Lester Beall (1903 – 1969) was an American graphic designer who was a leading proponent of modernist graphic design in the United States.

Biography 
Lester Thomas Beall was born in Kansas City, Missouri. His family moved to St. Louis, Missouri, and later to Chicago, Illinois. Beall earned a degree in art history from the University of Chicago  and was active on the varsity track team coached by Amos Alonzo Stagg. Beall also took classes at the Art Institute of Chicago. After a short period of experimentation and professional work in Chicago, Beall moved to New York in 1935. The following year he established his home/office in Wilton, Connecticut. 

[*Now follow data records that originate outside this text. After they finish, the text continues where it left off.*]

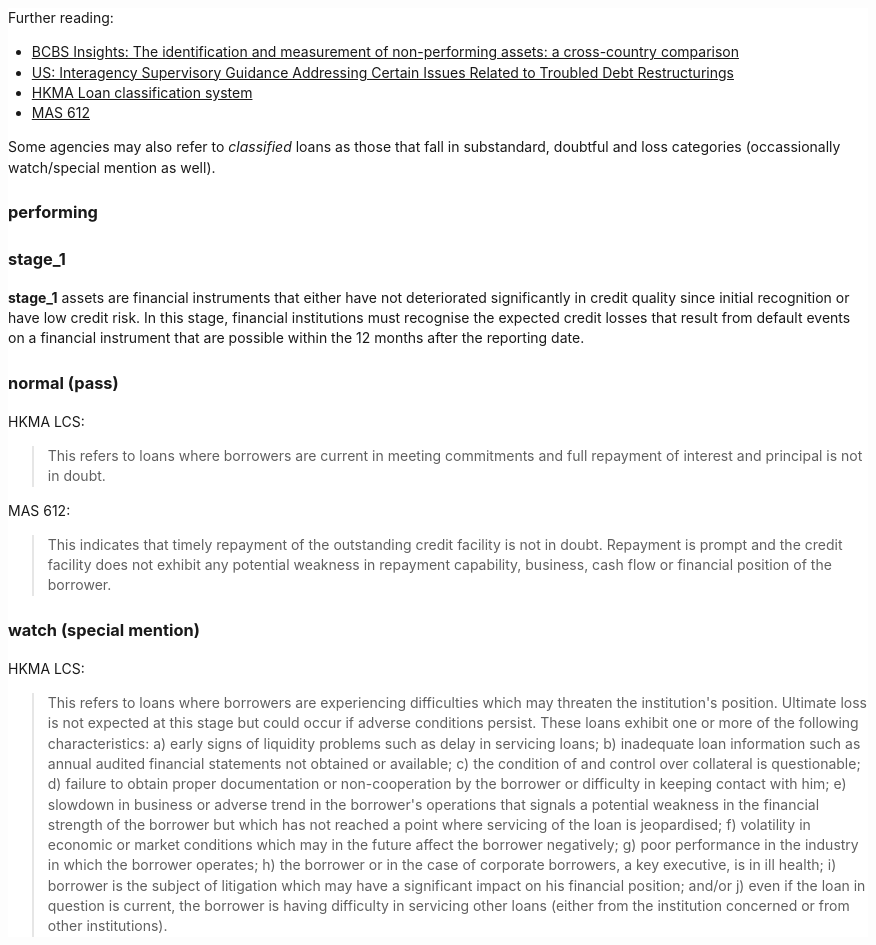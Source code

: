 Further reading:
* [BCBS Insights: The identification and measurement of non-performing assets: a cross-country comparison][bcbs-i7]
* [US: Interagency Supervisory Guidance Addressing Certain Issues Related to Troubled Debt Restructurings ][sr13-17]
* [HKMA Loan classification system][hkma-lcs]
* [MAS 612][mas612]

Some agencies may also refer to *classified* loans as those that fall in substandard, doubtful and loss categories (occassionally watch/special mention as well).

### performing

### stage_1
**stage_1** assets are financial instruments that either have not deteriorated significantly in credit quality since initial recognition or have low credit risk. In this stage, financial institutions must recognise the expected credit losses that result from default events on a financial instrument that are possible within the 12 months after the reporting date.

### normal (pass)
HKMA LCS:
> This refers to loans where borrowers are current in meeting commitments and
full repayment of interest and principal is not in doubt.

MAS 612:
> This indicates that timely repayment of the outstanding credit facility is
not in doubt. Repayment is prompt and the credit facility does not exhibit any
potential weakness in repayment capability, business, cash flow or financial
position of the borrower.

### watch (special mention)
HKMA LCS:
> This refers to loans where borrowers are experiencing difficulties which may threaten the institution's position. Ultimate loss is not expected at this stage but could occur if adverse conditions persist. These loans exhibit one or more of the following characteristics:
a) early signs of liquidity problems such as delay in servicing loans;
b) inadequate loan information such as annual audited financial statements not obtained or available;
c) the condition of and control over collateral is questionable;
d) failure to obtain proper documentation or non-cooperation by the borrower or difficulty in keeping contact with him;
e) slowdown in business or adverse trend in the borrower's operations that
signals a potential weakness in the financial strength of the borrower but
which has not reached a point where servicing of the loan is jeopardised;
f) volatility in economic or market conditions which may in the future affect the borrower negatively;
g) poor performance in the industry in which the borrower operates;
h) the borrower or in the case of corporate borrowers, a key executive, is in ill health;
i) borrower is the subject of litigation which may have a significant impact on
his financial position; and/or
j) even if the loan in question is current, the borrower is having difficulty in servicing other loans (either from the institution concerned or from other
institutions).


[ifrs9]: https://www.iasplus.com/en-gb/standards/ifrs-en-gb/ifrs9
[orm]: https://www.openriskmanual.org/wiki/Significant_Increase_in_Credit_Risk
[hkma-lcs]: https://www.hkma.gov.hk/media/eng/doc/key-functions/banking-stability/banking-policy-and-supervision/regulatory-framework/ma(bs)2aci(app2)_e.pdf
[sr13-17]: https://www.fdic.gov/regulations/resources/director/college/ny/materials/2012-loans.pdf
[mas612]: https://www.mas.gov.sg/-/media/MAS/Notices/PDF/MAS-Notice-612-effective-1-Jan-2018.pdf
[bcbs-i7]: https://www.bis.org/fsi/publ/insights7.pdf
[eba-680]: https://www.eba.europa.eu/sites/default/documents/files/documents/10180/2321183/9498635b-c1c1-4f5a-91f2-d676472da3ad/Draft%20final%20report%20on%20ITS%20amending%20ITS%20Rep%20FINREP.pdf?retry=1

According to his online AIGA biography  by R. Roger Remington: "Through the 1930s and 1940s Beall produced innovative and highly regarded work for clients including the Chicago Tribune, Sterling Engraving, The Art Directors Club of New York, Hiram Walker, Abbott Laboratories and Time magazine. Of particular interest was his work for the Crowell Publishing Company which produced Colliers magazine. Also of interest in this period are the remarkable poster series for the United States government's Rural Electrification Administration."

Legacy and death 
His clear and concise use of typography was highly praised both in the United States and abroad. Throughout his career he used bold primary colors and illustrative arrows and lines in a graphic style that became easily recognizable as his own. He eventually moved to rural New York and set up an office, and home, at a premises that he and his family called "Dumbarton Farm". He remained at the farm until his death in 1969.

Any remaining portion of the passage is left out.